I am trying to answer this question:

Consider a computer with a byte-addressable memory. A 40-bit memory address is divided as follows for cache processing. First, the 8 low-order bits are chopped off to expose the cache-line number. Second, the next 17 low-order bits are inspected to get the cache-container index. Third, the remaining 15 bits are used as the cache tag. Hint: What do the direct-mapped and set-associative placement formulas have in common?

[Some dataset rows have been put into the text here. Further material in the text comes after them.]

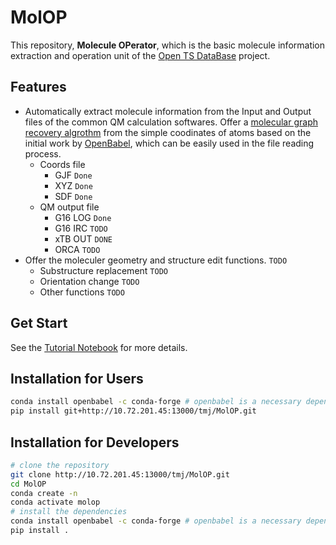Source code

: <!--
 * @Author: TMJ
 * @Date: 2023-10-30 13:36:49
 * @LastEditors: TMJ
 * @LastEditTime: 2024-01-12 20:10:47
 * @Description: 请填写简介
-->
# MolOP

This repository, **Molecule OPerator**, which is the basic molecule information extraction and operation unit of the [Open TS DataBase](http://10.72.201.45:13000/tmj/OTSDB-Core) project.

## Features

- Automatically extract molecule information from the Input and Output files of the common QM calculation softwares. Offer a [molecular graph recovery algrothm](molop/structure/structure_recovery.py) from the simple coodinates of atoms based on the initial work by [OpenBabel](https://openbabel.org/index.html), which can be easily used in the file reading process.
  - Coords file
    - GJF `Done`
    - XYZ `Done`
    - SDF `Done`
  - QM output file
    - G16 LOG `Done`
    - G16 IRC `TODO`
    - xTB OUT `DONE`
    - ORCA `TODO`
- Offer the moleculer geometry and structure edit functions. `TODO`
  - Substructure replacement `TODO`
  - Orientation change `TODO`
  - Other functions `TODO`

## Get Start

See the [Tutorial Notebook](tutorial/get_start.ipynb) for more details.

## Installation for Users

```bash
conda install openbabel -c conda-forge # openbabel is a necessary dependence
pip install git+http://10.72.201.45:13000/tmj/MolOP.git
```

## Installation for Developers

```bash
# clone the repository
git clone http://10.72.201.45:13000/tmj/MolOP.git
cd MolOP
conda create -n  
conda activate molop
# install the dependencies
conda install openbabel -c conda-forge # openbabel is a necessary dependence
pip install .
```
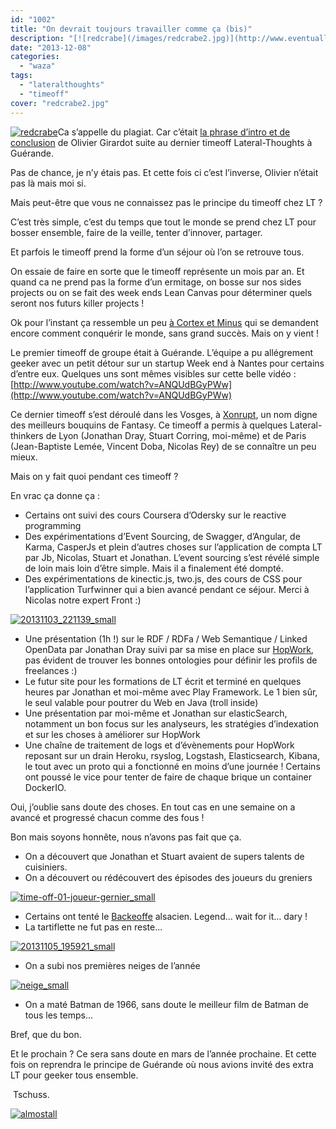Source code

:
 ```yaml
---
id: "1002"
title: "On devrait toujours travailler comme ça (bis)"
description: "[![redcrabe](/images/redcrabe2.jpg)](http://www.eventuallycoding.com/wp-content/uploads/2013/03/redcrabe21.jpg)Ca s’appelle du plagiat. Car c’était [l..."
date: "2013-12-08"
categories: 
  - "waza"
tags: 
  - "lateralthoughts"
  - "timeoff"
cover: "redcrabe2.jpg"
---
```


[![redcrabe](/images/redcrabe2.jpg)](http://www.eventuallycoding.com/wp-content/uploads/2013/03/redcrabe21.jpg)Ca s’appelle du plagiat. Car c’était [la phrase d’intro et de conclusion](http://ogirardot.wordpress.com/2012/09/13/on-devrait-toujours-travailler-comme-ca-hackatonlt/) de Olivier Girardot suite au dernier timeoff Lateral-Thoughts à Guérande.

Pas de chance, je n’y étais pas. Et cette fois ci c’est l’inverse, Olivier n’était pas là mais moi si.

Mais peut-être que vous ne connaissez pas le principe du timeoff chez LT ?

C’est très simple, c’est du temps que tout le monde se prend chez LT pour bosser ensemble, faire de la veille, tenter d’innover, partager.

Et parfois le timeoff prend la forme d’un séjour où l’on se retrouve tous.

On essaie de faire en sorte que le timeoff représente un mois par an. Et quand ca ne prend pas la forme d’un ermitage, on bosse sur nos sides projects ou on se fait des week ends Lean Canvas pour déterminer quels seront nos futurs killer projects !

Ok pour l’instant ça ressemble un peu [à Cortex et Minus](http://www.dailymotion.com/video/x17woh_minus-et-cortex-generique-vf_animals) qui se demandent encore comment conquérir le monde, sans grand succès. Mais on y vient !

Le premier timeoff de groupe était à Guérande. L’équipe a pu allégrement geeker avec un petit détour sur un startup Week end à Nantes pour certains d’entre eux. Quelques uns sont mêmes visibles sur cette belle vidéo : [http://www.youtube.com/watch?v=ANQUdBGyPWw](http://www.youtube.com/watch?v=ANQUdBGyPWw)

Ce dernier timeoff s’est déroulé dans les Vosges, à [Xonrupt](https://www.google.fr/maps/preview#!q=xonrupt+longemer&data=!1m4!1m3!1d46265!2d6.9566585!3d48.0726505!4m12!2m11!1m10!1s0x4793c443b02861a1%3A0x5727c106479f717!3m8!1m3!1d22272!2d4.8684112!3d45.7513822!3m2!1i1024!2i768!4f13.1), un nom digne des meilleurs bouquins de Fantasy. Ce timeoff a permis à quelques Lateral-thinkers de Lyon (Jonathan Dray, Stuart Corring, moi-même) et de Paris (Jean-Baptiste Lemée, Vincent Doba, Nicolas Rey) de se connaître un peu mieux.

Mais on y fait quoi pendant ces timeoff ?

En vrac ça donne ça :

- Certains ont suivi des cours Coursera d’Odersky sur le reactive programming
- Des expérimentations d’Event Sourcing, de Swagger, d’Angular, de Karma, CasperJs et plein d’autres choses sur l’application de compta LT par Jb, Nicolas, Stuart et Jonathan. L’event sourcing s’est révélé simple de loin mais loin d’être simple. Mais il a finalement été dompté.
- Des expérimentations de kinectic.js, two.js, des cours de CSS pour l’application Turfwinner qui a bien avancé pendant ce séjour. Merci à Nicolas notre expert Front :)

[![20131103_221139_small](/images/f0995-20131103_221139_small.jpg)](http://eventuallycoding.com/wp-content/uploads/2013/12/f0995-20131103_221139_small.jpg)

- Une présentation (1h !) sur le RDF / RDFa / Web Semantique / Linked OpenData par Jonathan Dray suivi par sa mise en place sur [HopWork](http://www.hopwork.com/), pas évident de trouver les bonnes ontologies pour définir les profils de freelances :)
- Le futur site pour les formations de LT écrit et terminé en quelques heures par Jonathan et moi-même avec Play Framework. Le 1 bien sûr, le seul valable pour poutrer du Web en Java (troll inside)
- Une présentation par moi-même et Jonathan sur elasticSearch, notamment un bon focus sur les analyseurs, les stratégies d’indexation et sur les choses à améliorer sur HopWork
- Une chaîne de traitement de logs et d’évènements pour HopWork reposant sur un drain Heroku, rsyslog, Logstash, Elasticsearch, Kibana, le tout avec un proto qui a fonctionné en moins d’une journée ! Certains ont poussé le vice pour tenter de faire de chaque brique un container DockerIO.

Oui, j’oublie sans doute des choses. En tout cas en une semaine on a avancé et progressé chacun comme des fous !

Bon mais soyons honnête, nous n’avons pas fait que ça.

- On a découvert que Jonathan et Stuart avaient de supers talents de cuisiniers.
- On a découvert ou rédécouvert des épisodes des joueurs du greniers

[![time-off-01-joueur-gernier_small](/images/8db23-time-off-01-joueur-gernier_small.jpg)](http://eventuallycoding.com/wp-content/uploads/2013/12/8db23-time-off-01-joueur-gernier_small.jpg)

- Certains ont tenté le [Backeoffe](http://fr.wikipedia.org/wiki/Baeckeoffe) alsacien. Legend… wait for it… dary !
- La tartiflette ne fut pas en reste...

[![20131105_195921_small](/images/331f3-20131105_195921_small.jpg)](https://eventuallycoding.com/wp-content/uploads/2019/10/331f3-20131105_195921_small.jpg)

- On a subi nos premières neiges de l’année

[![neige_small](/images/07b99-neige_small.jpg)](http://eventuallycoding.com/wp-content/uploads/2013/12/07b99-neige_small.jpg)

- On a maté Batman de 1966, sans doute le meilleur film de Batman de tous les temps...

Bref, que du bon.

Et le prochain ? Ce sera sans doute en mars de l’année prochaine. Et cette fois on reprendra le principe de Guérande où nous avions invité des extra LT pour geeker tous ensemble.

 Tschuss.

[![almostall](/images/8493d-almostall.jpg)](http://eventuallycoding.com/wp-content/uploads/2013/12/8493d-almostall.jpg)
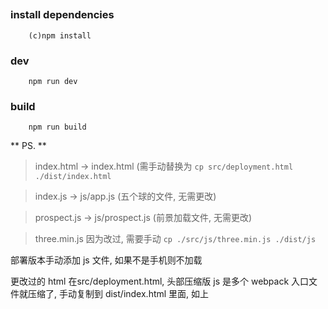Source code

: ##

### install dependencies

```
    (c)npm install
```

### dev

```
    npm run dev
```

### build

```
    npm run build
```

** PS. **
> index.html -> index.html (需手动替换为 `cp src/deployment.html ./dist/index.html`

> index.js -> js/app.js (五个球的文件, 无需更改)

> prospect.js -> js/prospect.js (前景加载文件, 无需更改)

> three.min.js 因为改过, 需要手动 `cp ./src/js/three.min.js ./dist/js`



部署版本手动添加 js 文件, 如果不是手机则不加载

更改过的 html 在src/deployment.html, 头部压缩版 js 是多个 webpack 入口文件就压缩了, 手动复制到 dist/index.html 里面, 如上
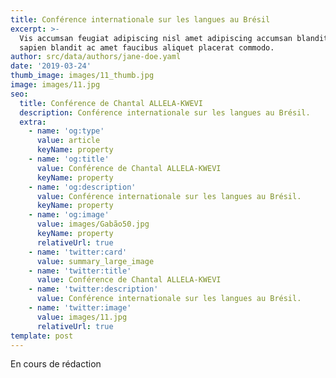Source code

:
 ```yaml
---
title: Conférence internationale sur les langues au Brésil
excerpt: >-
  Vis accumsan feugiat adipiscing nisl amet adipiscing accumsan blandit accumsan
  sapien blandit ac amet faucibus aliquet placerat commodo.
author: src/data/authors/jane-doe.yaml
date: '2019-03-24'
thumb_image: images/11_thumb.jpg
image: images/11.jpg
seo:
  title: Conférence de Chantal ALLELA-KWEVI
  description: Conférence internationale sur les langues au Brésil.
  extra:
    - name: 'og:type'
      value: article
      keyName: property
    - name: 'og:title'
      value: Conférence de Chantal ALLELA-KWEVI
      keyName: property
    - name: 'og:description'
      value: Conférence internationale sur les langues au Brésil.
      keyName: property
    - name: 'og:image'
      value: images/Gabão50.jpg
      keyName: property
      relativeUrl: true
    - name: 'twitter:card'
      value: summary_large_image
    - name: 'twitter:title'
      value: Conférence de Chantal ALLELA-KWEVI
    - name: 'twitter:description'
      value: Conférence internationale sur les langues au Brésil.
    - name: 'twitter:image'
      value: images/11.jpg
      relativeUrl: true
template: post
---
```

En cours de rédaction

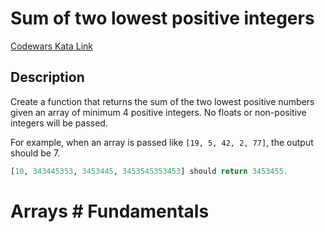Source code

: # Sum of two lowest positive integers

[Codewars Kata Link](https://www.codewars.com/kata/558fc85d8fd1938afb000014/python)

## Description
Create a function that returns the sum of the two lowest positive numbers given an array of minimum 4 positive integers. No floats or non-positive integers will be passed.

For example, when an array is passed like `[19, 5, 42, 2, 77]`, the output should be 7.

```python
[10, 343445353, 3453445, 3453545353453] should return 3453455.
```

# Arrays # Fundamentals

What is the cache size in bytes?

I've figured out that the cache line size is 2^8 bytes and that there are thus 2^32 cache lines in memory. Furthermore I know that there are 2^17 cache sets in the cache. To compute the capacity of the cache, I am using the equation

capacity = line size x #of sets x associativity

However, even using the tag field, I can't see how I can find the associativity of the cache here.

Answer 1

I'm not sure if the first question is actually a question or a Hint. Anyway cache size can be calculated as follows.

Memory is byte addressable. Masking off 8 bits for cache line, that means, cache line in 2 ^ 8 bytes. Using 17 bits for TAG indexing, that is 2^17 cache entries. Therefore, you have 2^8*2^17 bytes in the cache. That is 2^25 = 2^5*2^20 = 32 MB.